I can’t believe my sweet little baby is going to be an official, card-carrying two-year-old in a single month. Two years has flown by like an out-of-control, yet strangely happy, tornado…it feels like I just gave birth a month ago, and yet here we are. Every day when I shower and dress, I look down at my Cesarean scar and remember in vivid detail how Joshua’s birthday happened.
And now, two years and countless milestones later, Joshua Bear and I find ourselves holding hands at a crossroads.
See, over the last two years, I’ve done many things “wrong” (in some parents’ eyes, at least). I’ve always rocked my son to help him relax and, eventually, sleep; I’ve shared my bed when he’s had difficulty sleeping on his own, both in the crib and now his big-boy bed; and I’ve allowed him nearly free reign of our house, because we could never justify paying for one of those Superyard things to confine him to a single small space.
But my biggest mistake?
That would be these little beauties — the Binkies.
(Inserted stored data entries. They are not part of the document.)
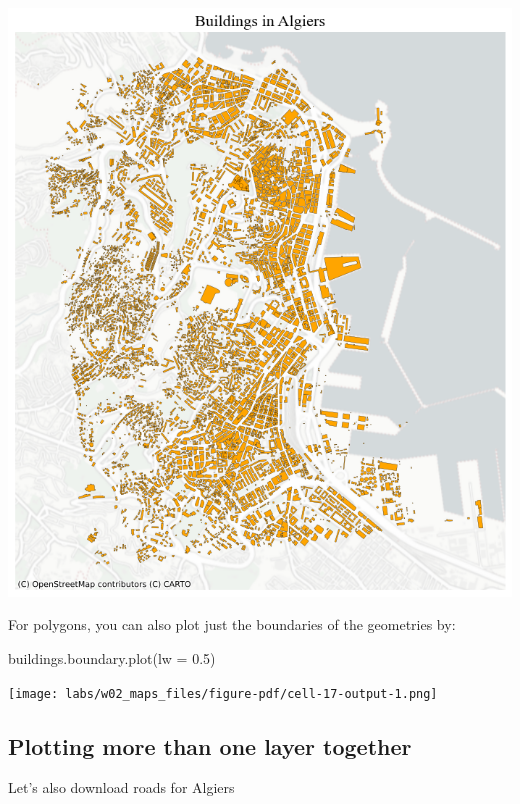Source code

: \documentclass[
  letterpaper,
  DIV=11,
  numbers=noendperiod]{scrreprt}
\newenvironment{Shaded}{\begin{snugshade}}{\end{snugshade}}
\newcommand{\FloatTok}[1]{\textcolor[rgb]{0.68,0.00,0.00}{#1}}
\newcommand{\NormalTok}[1]{\textcolor[rgb]{0.00,0.23,0.31}{#1}}
\newcommand{\OperatorTok}[1]{\textcolor[rgb]{0.37,0.37,0.37}{#1}}
\begin{document}
\includegraphics{labs/w02_maps_files/figure-pdf/cell-16-output-1.png}

For polygons, you can also plot just the boundaries of the geometries
by:

\begin{Shaded}
\begin{Highlighting}[]
\NormalTok{buildings.boundary.plot(lw }\OperatorTok{=} \FloatTok{0.5}\NormalTok{)}
\end{Highlighting}
\end{Shaded}

\texttt{[image: labs/w02\_maps\_files/figure-pdf/cell-17-output-1.png]}

\subsection{Plotting more than one layer
together}\label{plotting-more-than-one-layer-together}

Let's also download roads for Algiers
\end{document}

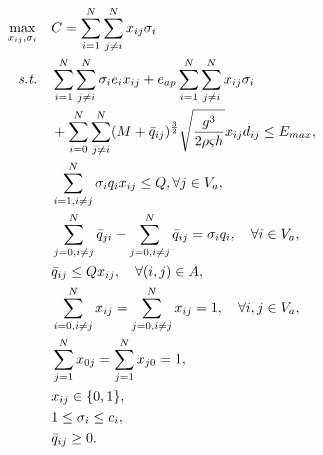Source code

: \documentclass[AutoFakeBold]{LZUThesis}
\begin{document}
\begin{subequations}\label{GRP}
	\begin{align}
		\max_{x_{ij},\sigma_i} \quad & C = \sum^N_{i = 1}\sum^N_{j \neq i} x_{ij}\sigma_i                                                                                                          \\
		\emph{s.t.} \quad            & \sum^N_{i = 1}\sum^N_{j \neq i}\sigma_i e_i x_{ij} + e_{ap}\sum^N_{i=1}\sum^N_{j \neq i} x_{ij}\sigma_i \nonumber                                           \\
		                             & + \sum^N_{i=0}\sum^N_{j \neq i} (M + \bar{q}_{ij})^{\frac{3}{2}}\sqrt{\frac{g^3}{2 \rho \varsigma h}} x_{ij} d_{ij} \leq E_{max}, \label{energy-constraint} \\
		                             & \sum^N_{i=1, i\neq j} \sigma_i q_i x_{ij} \leq Q, \forall j \in V_a,\label{total-load}                                                                      \\
		                             & \sum^N_{j=0, i\neq j}\bar{q}_{ji} -  \sum^N_{j=0, i\neq j}\bar{q}_{ij} = \sigma_i q_i, \label{carry-load} \quad \forall i \in V_a,                          \\
		                             & \bar{q}_{ij} \leq Q x_{ij}, \quad \forall (i,j) \in A, \label{load}                                                                                         \\
		                             & \sum^N_{i=0, i\neq j} x_{ij} = \sum^N_{j=0,i\neq j} x_{ij} = 1, \quad \forall i,j \in V_a, \label{enter-point}                                              \\
		                             & \sum^N_{j=1} x_{0j} = \sum^N_{j=1} x_{j0} = 1, \label{start-point}                                                                                          \\
		                             & x_{ij} \in \{0,1\}, \label{binary-variable}                                                                                                                 \\
		                             & 1 \leq \sigma_i \leq c_i, \label{area-constraint}                                                                                                           \\
		                             & \bar{q}_{ij} \geq 0. \label{flight-weight}
	\end{align}
\end{subequations}
\end{document}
My kid is glued to these things like he would die without them. Seriously, sometimes I wonder if his life depends on them! Getting him to let go of the Binky is going to take a Herculean effort, I just know it. Frankly, I’m a little lost and a lot scared. I don’t know how we’re going to manage without them! Joshua Bear mainly uses them for nap and bedtime, and for stressful situations. I generally don’t let him have it all day, every day anymore like I did when he was an infant. Unfortunately, though, he’s had these pacifiers long enough that they work like a drug now: as soon as he gets a visual on one he freaks out; the second it’s in his hands, he’s excited; and the moment it enters his mouth, it’s like he’s on the fast track to Pleasantville. He has a few stuffed animals that he likes, but as far as he’s concerned, nothing comes close to the power of the Binky.
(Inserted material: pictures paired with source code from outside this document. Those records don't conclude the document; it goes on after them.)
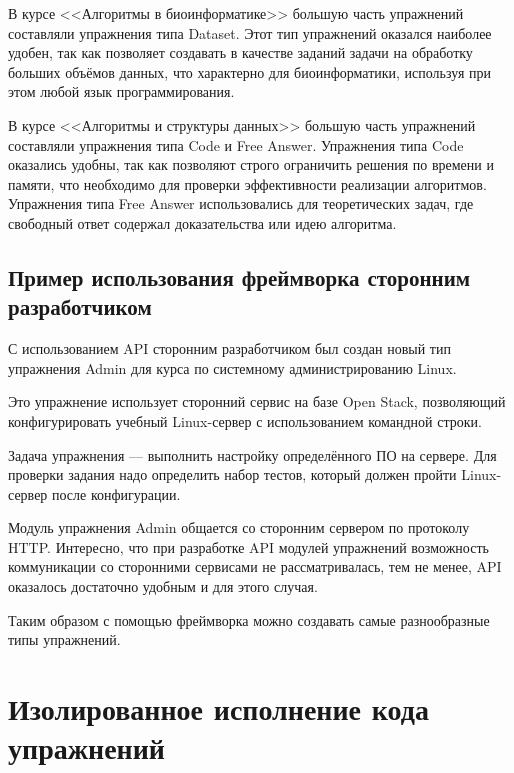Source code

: \documentclass{matmex-diploma-custom}
\begin{document}
В курсе <<Алгоритмы в биоинформатике>> большую часть упражнений
составляли упражнения типа Dataset. Этот тип упражнений оказался
наиболее удобен, так как позволяет создавать в качестве заданий задачи
на обработку больших объёмов данных, что характерно для
биоинформатики, используя при этом любой язык программирования.

В курсе <<Алгоритмы и структуры данных>> большую часть упражнений
составляли упражнения типа Code и Free Answer. Упражнения типа Code
оказались удобны, так как позволяют строго ограничить решения по
времени и памяти, что необходимо для проверки эффективности реализации
алгоритмов. Упражнения типа Free Answer использовались для
теоретических задач, где свободный ответ содержал доказательства или
идею алгоритма.

\subsection{Пример использования фреймворка сторонним разработчиком}

С использованием API сторонним разработчиком был создан новый тип
упражнения Admin для курса по системному администрированию Linux.

Это упражнение использует сторонний сервис на базе Open Stack, позволяющий
конфигурировать учебный Linux-сервер с использованием командной
строки.

Задача упражнения --- выполнить настройку определённого ПО на
сервере. Для проверки задания надо определить набор тестов,
который должен пройти Linux-сервер после конфигурации.

Модуль упражнения Admin общается со сторонним сервером по протоколу
HTTP. Интересно, что при разработке API модулей упражнений возможность
коммуникации со сторонними сервисами не рассматривалась, тем не менее,
API оказалось достаточно удобным и для этого случая.

Таким образом с помощью фреймворка можно создавать самые разнообразные
типы упражнений.

\section{Изолированное исполнение кода упражнений}
\end{document}
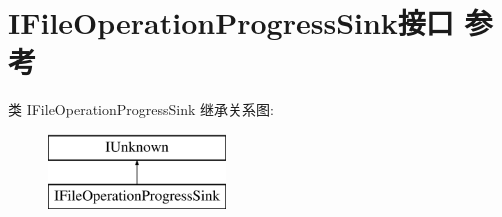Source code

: \hypertarget{interface_i_file_operation_progress_sink}{}\section{I\+File\+Operation\+Progress\+Sink接口 参考}
\label{interface_i_file_operation_progress_sink}
类 I\+File\+Operation\+Progress\+Sink 继承关系图\+:\begin{figure}[H]
\begin{center}
\leavevmode
\includegraphics[height=2.000000cm]{interface_i_file_operation_progress_sink}
\end{center}
\end{figure}
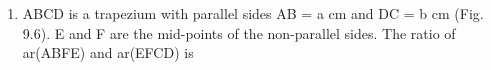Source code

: \documentclass{article}
\begin{document}
\begin{enumerate}
\begin{enumerate}
\end{enumerate}
\item ABCD is a trapezium with parallel sides AB = a cm and DC = b cm (Fig. 9.6). E and F are the mid-points of the non-parallel sides. The ratio of ar(ABFE) and ar(EFCD) is
\end{enumerate}
\end{document}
We’re one month away from two, and it’s time to let it go. I’ve done some research online and found a few ideas to help Joshua break up with the Binky (and please pardon my cynicism in advance):
1. Take it away, cold turkey, and offer a stuffed animal or blankie to replace it as his comfort item. (The last time we did something cold turkey, I nearly tore all my hair out.)
2. Snip off the tip of the silicone nipple so that when he puts it in his mouth, it doesn’t work correctly. He’s supposed to reject the Binky after this happens. (But he has teeth — couldn’t he just chew up what’s left of the nipple, making it a potential choking hazard?)
3. Put it under his pillow and tell him the Binky Fairy is coming to take it away for a child in need. (Is my not-yet-two-year-old seriously supposed to understand all that?)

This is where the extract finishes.